Ten years ago, the NHL emerged from one of its darkest periods ever, a lockout that killed an entire season, with two fresh new faces on the horizon and a mandate to put some flash and dash back into the game.
Sidney Crosby and Alex Ovechkin lived up to their advance billing – and the league quickly found its way back into the good graces of a disenchanted fan base.
So here we are now, a decade later, with two new generational players entering the league, Connor McDavid in Edmonton and Jack Eichel in Buffalo, creating the same sort of hope and excitement that Crosby and Ovechkin once did.
The NHL doesn't require a redemptive narrative the way it did in 2005-06, but it doesn't hurt to have two young gifted offensive stars enter the league in an era when goals – across the board – are hard to come by.
McDavid and Eichel are joining two of the most improved teams in the league, the Oilers and the Sabres, which will only further enhance the parity that has accompanied the NHL's new world order, one governed by a cap on salaries.
The modern-day NHL usually features one or two hopeless rebuilds at the bottom of the standings and one or two rising squads at the top. In between there is a vast middle, about 25 teams virtually indistinguishable from each other on paper.
Who will win in 2015-16? Who knows? When the league is as tight as it is, so many random factors – injuries, trading-deadline acquisitions – govern the final outcome. Last year's champs, the Chicago Blackhawks, were on the ropes in March when they lost their leading scorer, Patrick Kane, to a broken collarbone. With Kane injured, the Blackhawks used his salary-cap exemption to add a couple of trade-deadline pieces.
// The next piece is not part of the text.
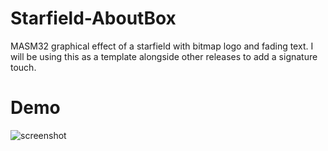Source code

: # Starfield-AboutBox
MASM32 graphical effect of a starfield with bitmap logo and fading text. I will be using this as a template alongside other releases to add a signature touch.
# Demo
![screenshot](https://github.com/elr0b0h0b0/Starfield-AboutBox/blob/main/demo.gif)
In the end, Kane was back for the playoffs and it all came together again, as Chicago won its third Stanley Cup in six years.
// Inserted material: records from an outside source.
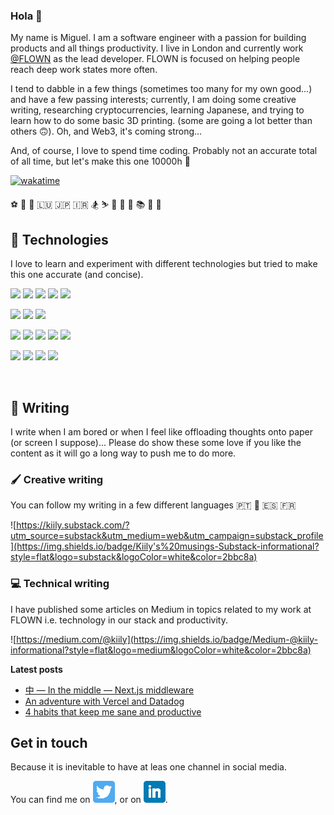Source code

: ### Hola 👋

<!--
**kiily/kiily** is a ✨ _special_ ✨ repository because its `README.md` (this file) appears on your GitHub profile.

Here are some ideas to get you started:

- 🔭 I’m currently working on ...
- 🌱 I’m currently learning ...
- 👯 I’m looking to collaborate on ...
- 🤔 I’m looking for help with ...
- 💬 Ask me about ...
- 📫 How to reach me: ...
- 😄 Pronouns: ...
- ⚡ Fun fact: ...
-->

My name is Miguel. I am a software engineer with a passion for building products and all things productivity. I live in London and currently work [@FLOWN](https://flown.com) as the lead developer. FLOWN is focused on helping people reach deep work states more often.

I tend to dabble in a few things (sometimes too many for my own good...) and have a few passing interests; currently, I am doing some creative writing, researching cryptocurrencies, learning Japanese, and trying to learn how to do some basic 3D printing. (some are going a lot better than others 🙃). Oh, and Web3, it's coming strong...

And, of course, I love to spend time coding. Probably not an accurate total of all time, but let's make this one 10000h 👀

[![wakatime](https://wakatime.com/badge/user/bd675a16-0d77-446b-a8fe-360d47b2067f.svg)](https://wakatime.com/@bd675a16-0d77-446b-a8fe-360d47b2067f)


⚽️ 🎾 🏓 🇱🇺 🇯🇵 🇮🇷 🏂 ⛷ 🚀 💭 🧠 📚 🐝 🐧

<!-- 
![GitHub followers](https://img.shields.io/github/followers/kiily?style=social)

![GitHub User's stars](https://img.shields.io/github/stars/kiily?style=social) 
-->


## 🧪 Technologies

I love to learn and experiment with different technologies but tried to make this one accurate (and concise).

![](https://img.shields.io/badge/Code-Typescript-informational?style=flat&logo=typescript&logoColor=white&color=2bbc8a)
![](https://img.shields.io/badge/Code-JavaScript-informational?style=flat&logo=javascript&logoColor=white&color=2bbc8a)
![](https://img.shields.io/badge/Code-React-informational?style=flat&logo=react&logoColor=white&color=2bbc8a)
![](https://img.shields.io/badge/Code-Python-informational?style=flat&logo=python&logoColor=white&color=2bbc8a)
![](https://img.shields.io/badge/Code-Bash-informational?style=flat&logo=gnu-bash&logoColor=white&color=2bbc8a)

![](https://img.shields.io/badge/Framework-Next.js-informational?style=flat&logo=next.js&logoColor=white&color=2bbc8a)
![](https://img.shields.io/badge/Framework-Angular-informational?style=flat&logo=angular&logoColor=white&color=2bbc8a)
![](https://img.shields.io/badge/Framework-Flutter-informational?style=flat&logo=flutter&logoColor=white&color=2bbc8a)

![](https://img.shields.io/badge/Tools-MongoDB-informational?style=flat&logo=mongodb&logoColor=white&color=2bbc8a)
![](https://img.shields.io/badge/Tools-PostgreSQL-informational?style=flat&logo=postgresql&logoColor=white&color=2bbc8a)
![](https://img.shields.io/badge/Tools-Docker-informational?style=flat&logo=docker&logoColor=white&color=2bbc8a)
![](https://img.shields.io/badge/Tools-Kubernetes-informational?style=flat&logo=kubernetes&logoColor=white&color=2bbc8a)
![](https://img.shields.io/badge/Tools-Datadog-informational?style=flat&logo=datadog&logoColor=white&color=2bbc8a)
<!-- ![](https://img.shields.io/badge/Tools-Segment-informational?style=flat&logo=segment&logoColor=white&color=2bbc8a) -->

![](https://img.shields.io/badge/Cloud-Vercel-informational?style=flat&logo=vercel&logoColor=white&color=2bbc8a)
![](https://img.shields.io/badge/Cloud-Digital_Ocean-informational?style=flat&logo=digitalocean&logoColor=white&color=2bbc8a)
![](https://img.shields.io/badge/Cloud-AWS-informational?style=flat&logo=amazon&logoColor=white&color=2bbc8a)
![](https://img.shields.io/badge/Cloud-Bitrise-informational?style=flat&logo=bitrise&logoColor=white&color=2bbc8a)

<!-- [![kiily's wakatime stats](https://github-readme-stats.vercel.app/api/wakatime?username=kiily)](https://github.com/anuraghazra/github-readme-stats) -->

<!-- ## ✨ Some (not so) shiny stats 

<a href="https://github.com/kiily/kiily">
<img align="center" src="https://github-readme-stats.vercel.app/api?username=kiily&show_icons=true&line_height=33&count_private=true&title_color=ffffff&text_color=c9cacc&icon_color=2bbc8a&bg_color=1d1f21" alt="kiily's GitHub Stats" />
  
</a>
<a href="https://github.com/kiily/kiily">
  <img align="center" src="https://github-readme-stats.vercel.app/api/top-langs/?username=kiily&tex&title_color=ffffff&text_color=c9cacc&icon_color=2bbc8a&bg_color=1d1f21&langs_count=4" alt="Top languages"/>
</a> -->

<br>

## 📝 Writing

I write when I am bored or when I feel like offloading thoughts onto paper (or screen I suppose)... Please do show these some love if you like the content as it will go a long way to push me to do more.

### 🖌 Creative writing

You can follow my writing in a few different languages 🇵🇹 🏴󠁧󠁢󠁥󠁮󠁧󠁿 🇪🇸 🇫🇷 

![https://kiily.substack.com/?utm_source=substack&utm_medium=web&utm_campaign=substack_profile](https://img.shields.io/badge/Kiily's%20musings-Substack-informational?style=flat&logo=substack&logoColor=white&color=2bbc8a)


### 💻 Technical writing

I have published some articles on Medium in topics related to my work at FLOWN i.e. technology in our stack and productivity.

![https://medium.com/@kiily](https://img.shields.io/badge/Medium-@kiily-informational?style=flat&logo=medium&logoColor=white&color=2bbc8a)

**Latest posts**

- [中 — In the middle — Next.js middleware](https://medium.com/p/2bffb9f3dc2)
- [An adventure with Vercel and Datadog](https://medium.com/p/eb0d0841aecb)
- [4 habits that keep me sane and productive](https://medium.com/@kiily/4-habits-that-keep-me-sane-and-productive-69fb4c5df9a)

## Get in touch

Because it is inevitable to have at leas one channel in social media.

You can find me on [![Twitter][1.1]][1], or on [![LinkedIn][2.1]][2].

<!-- Icons -->

[1.1]: https://github.com/kiily/kiily/blob/main/assets/twitter.png?raw=true (twitter icon blue)
[2.1]: https://github.com/kiily/kiily/blob/main/assets/linkedin.png?raw=true (LinkedIn icon blue)

<!-- Links to your social media accounts -->

[1]: https://twitter.com/kiily95
[2]: https://www.linkedin.com/in/%F0%9F%90%89-miguel-marin-vermelho-09805185/

<!-- Resources -->
<!-- Icons: https://simpleicons.org/ -->
<!-- GitHub Stats: https://github.com/anuraghazra/github-readme-stats -->
<!-- Emojis: https://emojipedia.org/emoji/ -->
<!-- HTML Emojis: https://www.fileformat.info/index.htm -->
<!-- Shields: https://shields.io/ -->
<!-- Awesome GitHub Profile README: https://github.com/abhisheknaiidu/awesome-github-profile-readme -->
That's the one development no one predicted – that as close as the regular-season standings are in the salary-cap era, Chicago and the Los Angeles Kings have combined to win five of the past six championships.
Nowadays, getting into the playoffs – as an eighth or sixth seed, which the Kings did in their championship years – is no real impediment to winning it all. If it's your day, your week, your month, it could be your year.
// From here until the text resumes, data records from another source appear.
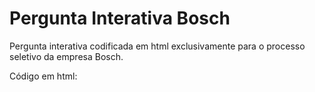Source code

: # Pergunta Interativa Bosch
Pergunta interativa codificada em html exclusivamente para o processo seletivo da empresa Bosch.

Código em html:


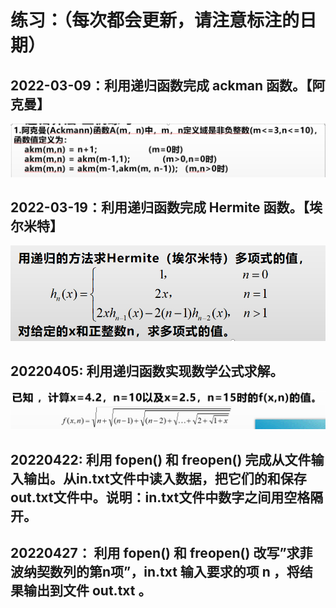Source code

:# 练习：（每次都会更新，请注意标注的日期）

## 2022-03-09：利用递归函数完成 ackman 函数。【阿克曼】

![练习题图片：](pic/20220309.png)

## 2022-03-19：利用递归函数完成 Hermite 函数。【埃尔米特】

![练习题图片：](pic/20220319.png)

## 20220405: 利用递归函数实现数学公式求解。

![练习题图片：](pic/20220405.png)

## 20220422: 利用 fopen() 和 freopen() 完成从文件输入输出。从in.txt文件中读入数据，把它们的和保存out.txt文件中。说明：in.txt文件中数字之间用空格隔开。

## 20220427： 利用 fopen() 和 freopen() 改写”求菲波纳契数列的第n项”，in.txt 输入要求的项 n ，将结果输出到文件 out.txt 。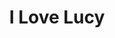 ---
layout: shop
title: I Love Lucy
type: posters
description: Lucille Ball geometric illustration by Sarah Knowles
size: 25"x25" 
category: shop
image: lucy.jpg
price: $24
---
Among the teams with a chance to disrupt the Chicago/Los Angeles axis are last year's finalists, the Tampa Bay Lightning, the perennial challengers in Anaheim and perhaps the Washington Capitals, who have improved the supporting cast by adding useful pieces in T.J. Oshie and Justin Williams.
Williams's former team, the Kings, represent an intriguing dark horse too, a team that played 11 playoff series over three years and looked absolutely gassed when last season ended. In theory, an extended summer provided both rest and motivation to a team that hasn't changed its core at all. Goaltender Jonathan Quick, defenceman Drew Doughty and centres Anze Kopitar and Jeff Carter give them the sort of playoff pedigree that makes a difference in the spring.
Crosby's team, the Pittsburgh Penguins, reinforced by Phil Kessel's goal scoring and a return to health of its No. 1 defensive pair, Kris Letang and Olli Maatta, look poised to make a run in the East.
Individually, Crosby finished three points behind the Dallas Stars' Jamie Benn for the scoring title last season, while playing five fewer games. This year's champ should be decided among Crosby, the New York Islanders' John Tavares and the Stars' Tyler Seguin, who finished 10 points behind his linemate Benn, but missed 11 games because of injury.
Ovechkin is a five-time winner of the Rocket Richard Trophy as the NHL's goal-scoring champ; there's no reason to think that's going to change.
Back in his splashy debut season, Ovechkin finished third in overall scoring, with 106 points, while Crosby was sixth with 102. But that was also an era in which the leader, Joe Thornton, scored 125 points, or 37 more than Benn produced a year ago.
If McDavid and Eichel approach 75 in their rookie seasons, that will be seen as smashingly successful. They are part of an excellent rookie class that also includes the Calgary Flames' Sam Bennett, the fourth overall pick in the draft two years ago, but barring injury, one or the other, McDavid or Eichel, should take home the Calder.
Carey Price had a lock on all the key hardware last year because of his exceptional play on behalf of the Montreal Canadiens. He's 28, just approaching his prime, so there's no reason to think that will change. The next great goaltending talent on the horizon could be the Detroit Red Wings' Petr Mrazek, but Mrazek will start the season in a time share with Jimmy Howard.
It is a year that will feature three-on-three overtime, coaching challenges, seven new faces behind NHL benches and an all-star cast of front-office characters in Toronto, all of which will add to the intrigue of another wild chase for the postseason, where anything can happen and usually does.